Saturday, July 7, 2012

Hurghada as a Testing Ground

In my last blog I detailed the webpage that helps people track individual promises made by Mohamed Morsi, new President of Egypt. Among these promises were lofty expectations of how to improve traffic in the capital city Cairo and how to address the increasing problem with rubbish.

According to RSN news, it seems that Hurghada may be the initial testing ground for these promises. First up, restricted hours for the rubbish trucks to monitor the streets and actually remove the waste. (I hope this happens...the rubbish in Hurghada in the past years has grown to astronomical proportions. It's disgusting).

Alongside this, with an estimated budget of 15 million LE surveillance camera's are to be strategically placed throughout the city to combat theft, and for those placed on traffic signals to reduce speeding and breaking of traffic laws (I think there will be a few drivers who need refresher courses).

In addition, Hurghada's flour rations will be increased to provide more bread to the province, and the bakeries will have their work strictly monitored. Fuel rations will also be increased to the province - with nothing being said about fuel subsidies.

So, if Hurghada is the testing ground for this it is news to my ears. Of course they have to try to run such implementation programmes in a province that is already fairly "modern" and already has some semblance of order before trying to impose it in Cairo. Hopefully in the next few weeks I will be able to report positive changes coming out of the Red Sea with indications of positive changes for the rest of the country! 

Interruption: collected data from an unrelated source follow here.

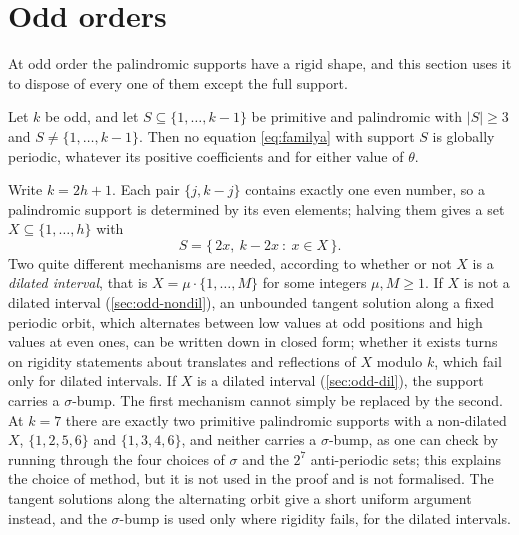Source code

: \section{Odd orders}
\label{sec:oddk}

At odd order the palindromic supports have a rigid shape, and this section
uses it to dispose of every one of them except the full support.

\begin{theorem}
\label{thm:oddk}
Let $k$ be odd, and let $S\subseteq\{1,\dots,k-1\}$ be primitive and
palindromic with $|S|\ge3$ and $S\ne\{1,\dots,k-1\}$. Then no equation
\eqref{eq:familya} with support $S$ is globally periodic, whatever its
positive coefficients and for either value of $\theta$.
\end{theorem}

Write $k=2h+1$. Each pair $\{j,k-j\}$ contains
exactly one even number, so a palindromic support is determined by its even
elements; halving them gives a set $X\subseteq\{1,\dots,h\}$ with
\begin{equation}
S=\{\,2x,\ k-2x\ :\ x\in X\,\}.
\label{eq:odd-coords}
\end{equation}
Two quite different mechanisms are needed, according to whether or not $X$
is a \emph{dilated interval}, that is $X=\mu\cdot\{1,\dots,M\}$ for some
integers $\mu,M\ge1$.
If $X$ is not a dilated interval (\autoref{sec:odd-nondil}), an unbounded
tangent solution along a fixed periodic orbit, which alternates between low
values at odd positions and high values at even ones, can be written down in
closed form; whether it exists turns on rigidity statements about
translates and reflections of $X$ modulo $k$, which fail only for dilated
intervals. If $X$ is a dilated interval (\autoref{sec:odd-dil}), the support
carries a $\sigma$-bump. The first mechanism cannot simply be replaced by
the second. At $k=7$ there are
exactly two primitive palindromic supports with a non-dilated $X$,
$\{1,2,5,6\}$ and $\{1,3,4,6\}$, and neither carries a
$\sigma$-bump, as one can check by running through the four choices of
$\sigma$ and the $2^7$ anti-periodic sets; this explains the choice of
method, but it is not used in the proof and is not formalised. The tangent
solutions along the alternating orbit give a short uniform argument instead, and the
$\sigma$-bump is used only where rigidity fails, for the dilated intervals.

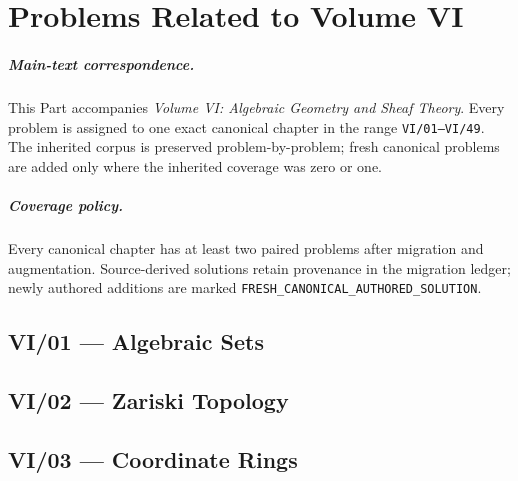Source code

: ﻿\chapter{Problems Related to Volume VI}
\label{ch:companion-vi}



\paragraph{Main-text correspondence.}
This Part accompanies \emph{Volume VI: Algebraic Geometry and Sheaf Theory}. Every problem is assigned to one exact canonical chapter in the range \texttt{VI/01--VI/49}. The inherited corpus is preserved problem-by-problem; fresh canonical problems are added only where the inherited coverage was zero or one.

\paragraph{Coverage policy.}
Every canonical chapter has at least two paired problems after migration and augmentation. Source-derived solutions retain provenance in the migration ledger; newly authored additions are marked \texttt{FRESH\_CANONICAL\_AUTHORED\_SOLUTION}.

\section{VI/01 --- Algebraic Sets}




\section{VI/02 --- Zariski Topology}




\section{VI/03 --- Coordinate Rings}




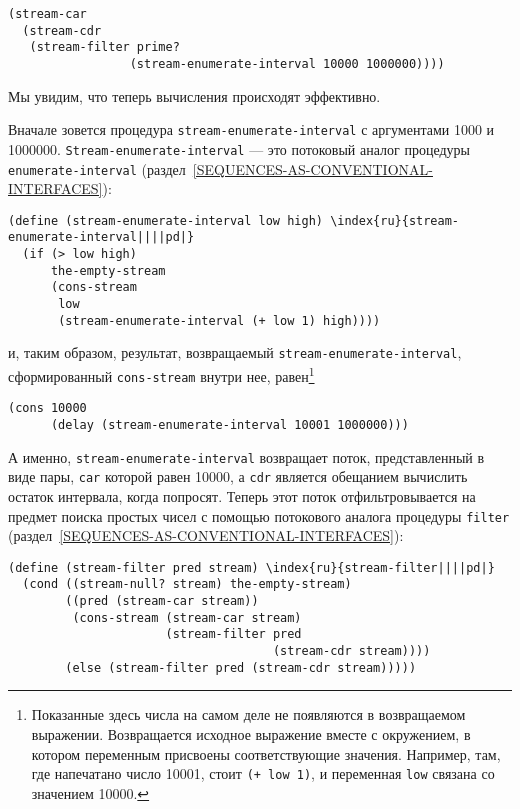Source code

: \begin{Verbatim}[fontsize=\small]
(stream-car
  (stream-cdr
   (stream-filter prime?
                 (stream-enumerate-interval 10000 1000000))))
\end{Verbatim}

Мы увидим, что теперь вычисления происходят эффективно.

Вначале зовется процедура {\tt stream-enumerate-interval} с
аргументами 1000 и 1000000. {\tt Stream-enumerate-interval} ---
это потоковый аналог процедуры {\tt enumerate-interval} %
(раздел~\ref{SEQUENCES-AS-CONVENTIONAL-INTERFACES}):

\begin{Verbatim}[fontsize=\small]
(define (stream-enumerate-interval low high) \index{ru}{stream-enumerate-interval||||pd|}
  (if (> low high)
      the-empty-stream
      (cons-stream
       low
       (stream-enumerate-interval (+ low 1) high))))
\end{Verbatim}
и, таким образом, результат, возвращаемый
{\tt stream-enumerate-in\-ter\-val}, \linebreak
сфор\-ми\-ро\-ванный {\tt cons-stream} внутри нее, равен\footnote{Показанные здесь числа на самом деле не появляются в
возвращаемом выражении.  Возвращается исходное выражение вместе с
окружением, в котором переменным присвоены соответствующие значения.
Например, там, где напечатано число 10001, стоит {\tt (+ low
1)}, и переменная {\tt low} связана со значением
10000.
}

\begin{Verbatim}[fontsize=\small]
(cons 10000
      (delay (stream-enumerate-interval 10001 1000000)))
\end{Verbatim}

А именно, {\tt stream-enumerate-interval} возвращает поток,
представленный в виде пары, {\tt car} которой равен 10000,
а {\tt cdr} является обещанием вычислить остаток интервала,
когда попросят.  Теперь этот поток отфильтровывается на предмет поиска
простых чисел с помощью потокового аналога процедуры
{\tt filter} (раздел~\ref{SEQUENCES-AS-CONVENTIONAL-INTERFACES}):

\begin{Verbatim}[fontsize=\small]
(define (stream-filter pred stream) \index{ru}{stream-filter||||pd|}
  (cond ((stream-null? stream) the-empty-stream)
        ((pred (stream-car stream))
         (cons-stream (stream-car stream)
                      (stream-filter pred
                                     (stream-cdr stream))))
        (else (stream-filter pred (stream-cdr stream)))))
\end{Verbatim}

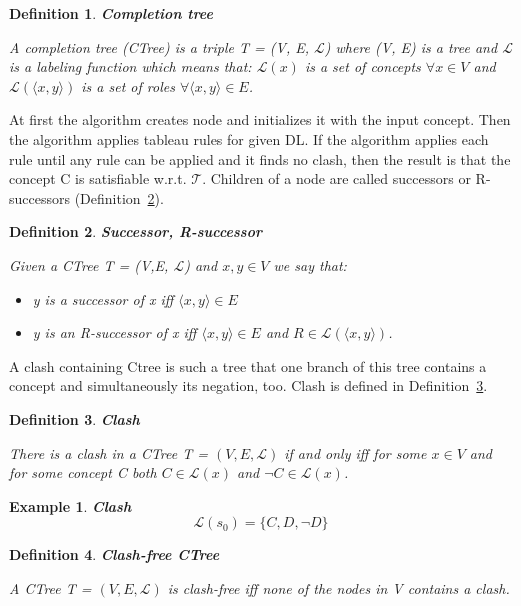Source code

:\documentclass[12pt,a4paper]{article}
\newtheorem{definition}{Definition}[subsection]
\newtheorem{example}{Example}[subsection]
\begin{document}
\begin{definition}{\textbf{Completion tree}}
	\label{def:ctree}

	A completion tree (CTree) is a triple T = (V, E, $\mathcal{L}$) where (V, E)
	is a tree and $\mathcal{L}$ is a labeling function which means that:
	$\mathcal{L}(x)$ is a set of concepts $\forall x \in V$ and
	$\mathcal{L}(\langle x, y \rangle )$ is a set of roles $\forall \langle x, y \rangle \in E$.	
\end{definition}

At first the algorithm creates node and initializes it with the input concept.
Then the algorithm applies tableau rules for given DL. If the algorithm applies each rule until any rule can be applied and it finds no clash, then the result is that the concept C is satisfiable w.r.t. $\mathcal{T}$. Children of a node are called successors or R-successors (Definition~\ref{def:successor}).

\begin{definition}{\textbf{Successor, R-successor}}
	\label{def:successor}

	Given a CTree T = (V,E, $\mathcal{L}$) and $x,y \in V$ we say that: 
	\begin{itemize}
		\item y is a successor of x iff $\langle x,y \rangle \in E$
		\item y is an R-successor of x iff $\langle x,y \rangle \in E$ and $R \in \mathcal{L}(\langle x,y \rangle)$.
	\end{itemize}
\end{definition}

A clash containing Ctree is such a tree that one branch of this tree contains a concept and simultaneously its negation, too. Clash is defined in Definition~\ref{def:clash}.

\begin{definition}{\textbf{Clash}}
	\label{def:clash}

	There is a clash in a CTree T = $(V,E, \mathcal{L})$ if and only iff for some $x \in V$ and for some concept C both $C \in \mathcal{L}(x)$ and $\neg C \in \mathcal{L}(x)$.
\end{definition}

\begin{example}{\textbf{Clash}}
	\[ \mathcal{L}(s_{0}) = \{ C, D, \neg D \} \]
\end{example}

\begin{definition}{\textbf{Clash-free CTree}}

A CTree T = $(V,E, \mathcal{L})$ is clash-free iff none of the nodes in V contains a clash.
\end{definition}
\end{document}
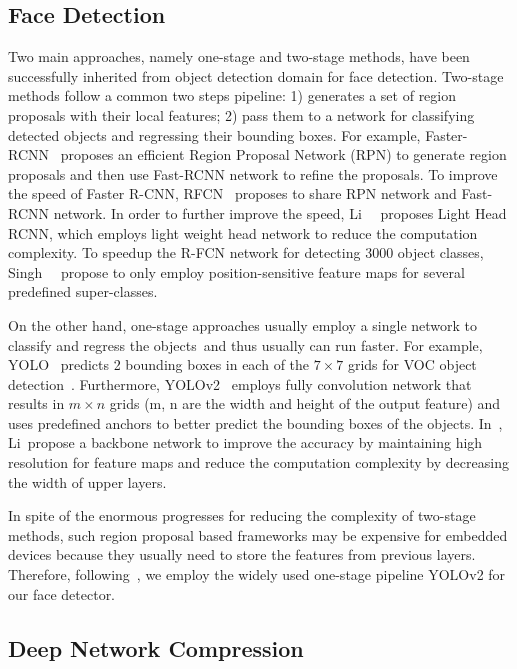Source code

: \documentclass[10pt,twocolumn,letterpaper]{article}
\begin{document}
\subsection{Face Detection}
Two main approaches, namely one-stage and two-stage methods,  have been successfully inherited from object detection domain for face detection. Two-stage methods follow a common two steps pipeline: 1) generates a set of region proposals with their local features; 2) pass them to a network for classifying detected objects and regressing their bounding boxes. For example, Faster-RCNN~\cite{FasterRCNN} proposes an efficient Region Proposal Network (RPN) to generate region proposals and then use Fast-RCNN network to refine the proposals. To improve the speed of Faster R-CNN,  RFCN~\cite{RFCN} proposes to share RPN network and Fast-RCNN network. In order to further improve the speed, Li~\etal~\cite{LightHeadRCNN} proposes Light Head RCNN, which employs light weight head network to reduce the computation complexity. To speedup the R-FCN network for detecting 3000 object classes, Singh~\etal ~\cite{RFCN-3000} propose to only employ position-sensitive feature maps for several predefined super-classes.

On the other hand, one-stage approaches usually employ a single network to classify and regress the objects~\cite{SSD,YOLO,YOLOv2}and thus usually can run faster. For example, YOLO~\cite{YOLO} predicts 2 bounding boxes in each of the $7\times7$ grids for VOC object detection~\cite{VOC}. Furthermore, YOLOv2~\cite{YOLOv2} employs fully convolution network that results in $m\times n$ grids (m, n are the width and height of the output feature) and uses predefined anchors to better predict the bounding boxes of the objects. In~\cite{DetNet}, Li~\etal propose a backbone network to improve the accuracy by maintaining high resolution for feature maps and reduce the computation complexity by decreasing the width of upper layers.


In spite of the enormous progresses for reducing the complexity of two-stage methods, such region proposal based frameworks may be expensive for embedded devices because they usually need to store the features from previous layers. Therefore, following~\cite{IFQNet}, we employ  the widely used one-stage pipeline YOLOv2 for our face detector.






\subsection{Deep Network Compression}
\end{document}
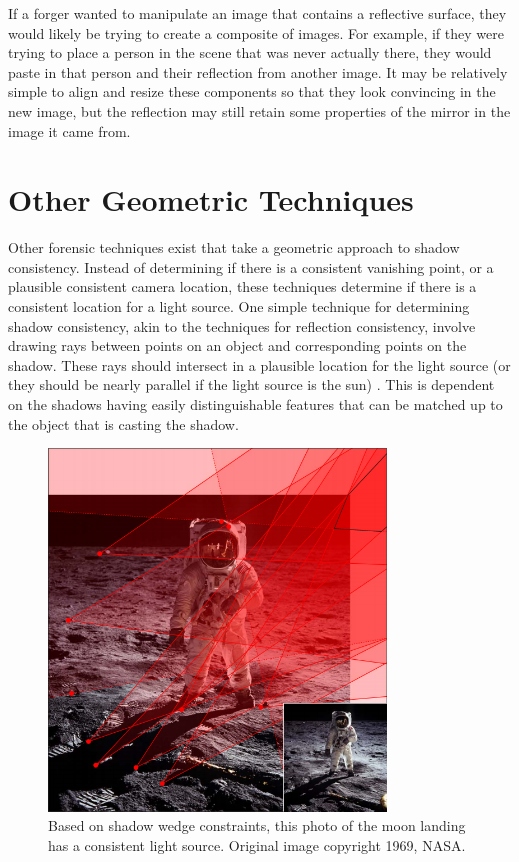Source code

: \documentclass{thesis}
\begin{document}
If a forger wanted to manipulate an image that contains a reflective surface, they would likely be trying to create a composite of images. For example, if they were trying to place a person in the scene that was never actually there, they would paste in that person and their reflection from another image. It may be relatively simple to align and resize these components so that they look convincing in the new image, but the reflection may still retain some properties of the mirror in the image it came from.


\section{Other Geometric Techniques}
Other forensic techniques exist that take a geometric approach to shadow consistency. Instead of determining if there is a consistent vanishing point, or a plausible consistent camera location, these techniques determine if there is a consistent location for a light source. One simple technique for determining shadow consistency, akin to the techniques for reflection consistency, involve drawing rays between points on an object and corresponding points on the shadow. These rays should intersect in a plausible location for the light source (or they should be nearly parallel if the light source is the sun) \cite{farid2010image}. This is dependent on the shadows having easily distinguishable features that can be matched up to the object that is casting the shadow.

\begin{figure}
	\centering
    	\includegraphics[width=0.8\textwidth]{moon-landing-consistent}
	\caption{Based on shadow wedge constraints, this photo of the moon landing has a consistent light source. Original image copyright 1969, NASA. \cite[Fig.~1]{kee2013exposing}}
	\label{moon-landing-consistent}
\end{figure}
\end{document}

  1. Refresher courses for Egyptian drivers? Have you actually met an Egyptian that did a driving course? I lived in Hurghada for 10 years and I have not. I heard that they exist, somewhere, but everyone I know just paid for the license. That is, there is a reason why there is almost no traffic signs - nobody knows them anyway - and drivers think it is safe to drive with lights off during the night. =/

  2. Sadly.. Anonymous has a point. If Hurghada does become a testing ground, it will be interesting how they judge the success or failure of such a program, since we know most drivers here will ignore it.

    People may surprise us (at least a few of them). While rubbish continues to be an issue, it is still no where near as bad as it was pre-revolution. Most places I walked before to the crunch crunch of rubbish under my feet, are now on sand. While not as clean as it was during the initial excitement of cleaning up the city, it is still improved.

    Maybe there is hope for other things as well.